Live Review: Nottingham Rocks, Theatre Royal (14/09/13)


The chandeliers brightened, illuminating the green and gold embossed walls as the Limelight Orchestra began their introduction. Maybe not the typical place you would find Nottingham’s artists; the idea of a sit down formal evening in such a beautiful venue would be quite daunting. However, this was the perfect opportunity to invite your mum along to a gig knowing she’s not going to be squished against a barrier, being asked by a sweaty guy for a leg up to crowd surf.


Georgie Rose

The orchestra first accompanied Georgie Rose. She nervously tuned her guitar, seeming a little taken aback by the silent crowd. Any signs of shyness were washed away when Georgie began to strum the intro to ‘Calmer.’ Her voice alone is uniquely raw. It dropped into the theatre like watercolour falling into liquid, undulating the atmosphere. The violins, soft flutes and her own harmonica talents helped paint a beautiful, warmer sound.

We were later treated to her haunting voice in a more understated song. Georgie confessed to me that it was the first time she had ever played  ‘Love Me Again’, her flawless piano ballad. This could explain why it did not sound over-performed, it was beautifully natural. Georgie’s emotive lyrics had a knack of making every song sound like she was spontaneously spilling her hurt into the theatre, which prompted the lady next to me to share her Kleenex around. Georgie successfully made the whole front row smudge their mascara before ending by humbly thanking the sniffling and clapping audience, calling the night ‘one of those lifetime moments.’



It would be easy to suggest that a band of just nine months that have made the stir Amber have is slightly undeserved. Their Nottingham Rocks performance would say differently.

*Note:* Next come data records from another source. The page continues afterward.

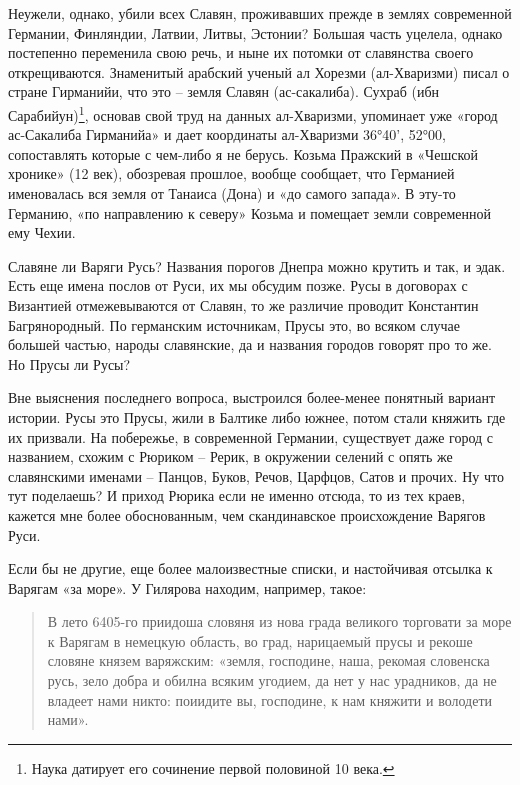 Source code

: Неужели, однако, убили всех Славян, проживавших прежде в землях современной Германии, Финляндии, Латвии, Литвы, Эстонии? Большая часть уцелела, однако постепенно переменила свою речь, и ныне их потомки от славянства своего открещиваются. Знаменитый арабский ученый ал Хорезми (ал-Хваризми) писал о стране Гирманийи, что это – земля Славян (ас-сакалиба). Сухраб (ибн Сарабийун)\footnote{Наука датирует его сочинение первой половиной 10 века.}, основав свой труд на данных ал-Хваризми, упоминает уже «город ас-Сакалиба Гирманийа» и дает координаты ал-Хваризми 36°40’, 52°00, сопоставлять которые с чем-либо я не берусь. Козьма Пражский в «Чешской хронике» (12 век), обозревая прошлое, вообще сообщает, что Германией именовалась вся земля от Танаиса (Дона) и «до самого запада». В эту-то Германию, «по направлению к северу» Козьма и помещает земли современной ему Чехии.

Славяне ли Варяги Русь? Названия порогов Днепра можно крутить и так, и эдак. Есть еще имена послов от Руси, их мы обсудим позже. Русы в договорах с Византией отмежевываются от Славян, то же различие проводит Константин Багрянородный. По германским источникам, Прусы это, во всяком случае большей частью, народы славянские, да и названия городов говорят про то же. Но Прусы ли Русы?

Вне выяснения последнего вопроса, выстроился более-менее понятный вариант истории. Русы это Прусы, жили в Балтике либо южнее, потом стали княжить где их призвали. На побережье, в современной Германии, существует даже город с названием, схожим с Рюриком – Рерик, в окружении селений с опять же славянскими именами – Панцов, Буков, Речов, Царфцов, Сатов и прочих. Ну что тут поделаешь? И приход Рюрика если не именно отсюда, то из тех краев, кажется мне более обоснованным, чем скандинавское происхождение Варягов Руси.

Если бы не другие, еще более малоизвестные списки, и настойчивая отсылка к Варягам «за море». У  Гилярова находим, например, такое\cite[стр. 114]{gilyarov01}:

\begin{quotation}
В лето 6405-го приидоша словяня из нова града великого торговати за море к Варягам в немецкую область, во град, нарицаемый прусы и рекоше словяне князем варяжским: «земля, господине, наша, рекомая словенска русь, зело добра и обилна всяким угодием, да нет у нас урадников, да не владеет нами никто: поиидите вы, господине, к нам княжити и володети нами».
\end{quotation}

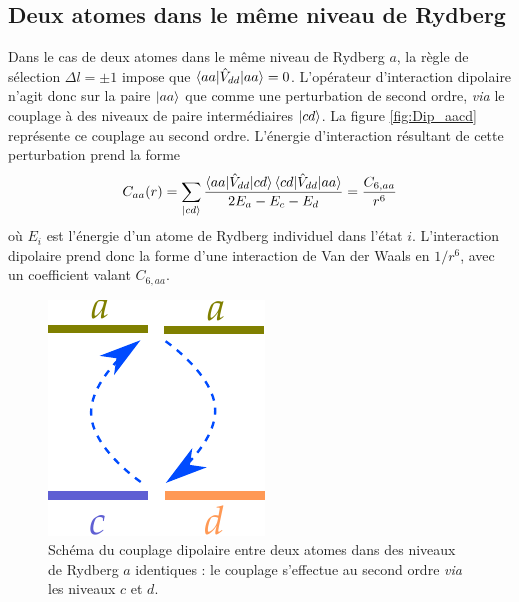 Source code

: \subsection{Deux atomes dans le même niveau de Rydberg}
Dans le cas de deux atomes dans le même niveau de Rydberg $a$, la règle de sélection $\Delta l = \pm 1$ impose que $\braket{aa|\hat{V}_{dd}|aa} = 0$.
L'opérateur d'interaction dipolaire n'agit donc sur la paire $\ket{aa}$ que comme une perturbation de second ordre, \textit{via} le couplage à des niveaux de paire intermédiaires $\ket{cd}$.
La figure \eqref{fig:Dip_aacd} représente ce couplage au second ordre.
L'énergie d'interaction résultant de cette perturbation prend la forme
\begin{equation}\label{eq:VdW_aacd}
C_{aa}(r)=\sum_{\ket{cd}}{\frac{\braket{aa|\hat{V}_{dd}|cd}\braket{cd|\hat{V}_{dd}|aa}}{2E_a - E_c - E_d}}  = \frac{C_{6,aa}}{r^6}
\end{equation}
où $E_i$ est l'énergie d'un atome de Rydberg individuel dans l'état $i$.
L'interaction dipolaire prend donc la forme d'une interaction de Van der Waals en $1/r^6$, avec un coefficient valant $C_{6,aa}$.

\begin{figure}[!h]
\centering

\includegraphics[width=0.3\linewidth]{figures/dipole_coupling_aacd}
\caption[Couplage dipolaire entre mêmes niveaux de Rydberg]{Schéma du couplage dipolaire entre deux atomes dans des niveaux de Rydberg $a$ identiques : le couplage s'effectue au second ordre \textit{via} les niveaux $c$ et $d$.}
\label{fig:Dip_aacd}
\end{figure}

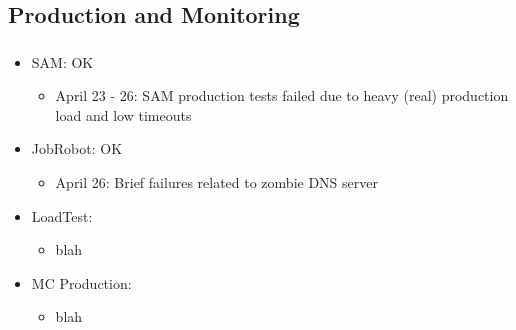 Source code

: \documentclass{beamer}
\begin{document}
\subsection{Production and Monitoring}
\begin{frame}
\frametitle{}
\begin{itemize}
    \item SAM: OK
    \begin{itemize}
        \item April 23 - 26: SAM production tests failed due to heavy (real) production load and low timeouts
    \end{itemize}
    \item JobRobot: OK 
    \begin{itemize}
        \item April 26: Brief failures related to zombie DNS server
    \end{itemize}
    \item LoadTest:
    \begin{itemize}
        \item blah
    \end{itemize}
    \item MC Production:
    \begin{itemize}
        \item blah
    \end{itemize}
\end{itemize}
\end{frame}
\end{document}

In between lectures at the University of Nottingham, the boys have banked a whole lot of practice time. This couldn’t have been clearer as their harmonies were alluring, their guitars swirled and the drumming was tight. And instead of countless rounds of Ring of Fire, expected of 20 year olds,  the band have been busy organising tour dates and recording future songs to flood our radios. Amber opened on their not-so-predictable upcoming single ‘Heaven.’ Although it doesn’t have the structure of a sing-along radio ballad, it is beautiful and really flaunts the band’s versatility. It is a completely different sound from their first EP, Noah, which rocketed to 19th in the iTunes Alternative charts, nestling between the likes of Coldplay and the Arctic Monkeys – not too shabby.

Thanking the audience on numerous accounts the band ended on their latest single, a favourite of Radio 1’s, ‘Noah.’ A fitting climax, the majestic, uplifting chorus proved itself to be fit for an expansive stadium or an opera house. The orchestra were a exceptional, a far grander substitute for their usual glockenspiel. True to being Nottingham students, they hit the town afterwards for jagerbombs and dance moves that were a little less promising than their future careers.



Harleighblu stepped on to the stage in a sultry floor-length dress. Her peroxide hair bounced as she giggled into the microphone how excited she was to play here. The orchestra seemed to bloom with her enthusiasm. Their pace quickened, the strings were plucked and the brass instruments complimented the seductive voice of Harleighblu.

We were treated to a few jazz and hip hop singles from her new and first album Forget Me Not. Her single ‘Play Me’ seemed a favourite of the crowd after its recent Youtube success. Harleighblu was accompanied by an effortlessly cool team. The bass player stalked the stage in sunglasses, the pianist donned a velvet suit and, not many bands could boast having bongo drums, maracas and now, a 14 piece orchestra. The energy on the overcrowded stage was crazy, every person had a purpose contributing to beautiful soulful sounds. But the carnival of different instruments couldn’t take the limelight away from Harleighblu. That lady is a self-established performer.



Saint Raymond

My first ever review was about the headline act, Saint Raymond. I remember him playing to a small, chattering crowd in a local bar and being impressed when Callum announced his age. At 17, he was playing in Nottingham’s coolest bars without being able to drink in them. A year later, nobody couldn’t comment on his inexperience. He has supported Gabrielle Alpin around Europe, released his debut EP and just announced his own headline tour dates.

Callum’s stage presence has certainly bloomed and the technical problems he faced didn’t seem to daunt him. He appeared totally cool, only appearing off guard when performing ‘This Town.’ His relaxed exterior transformed, he was playing to Nottingham’s locals about their town. Callum seemed as honoured as the crowd, declaring this as the highlight of any gig, ever.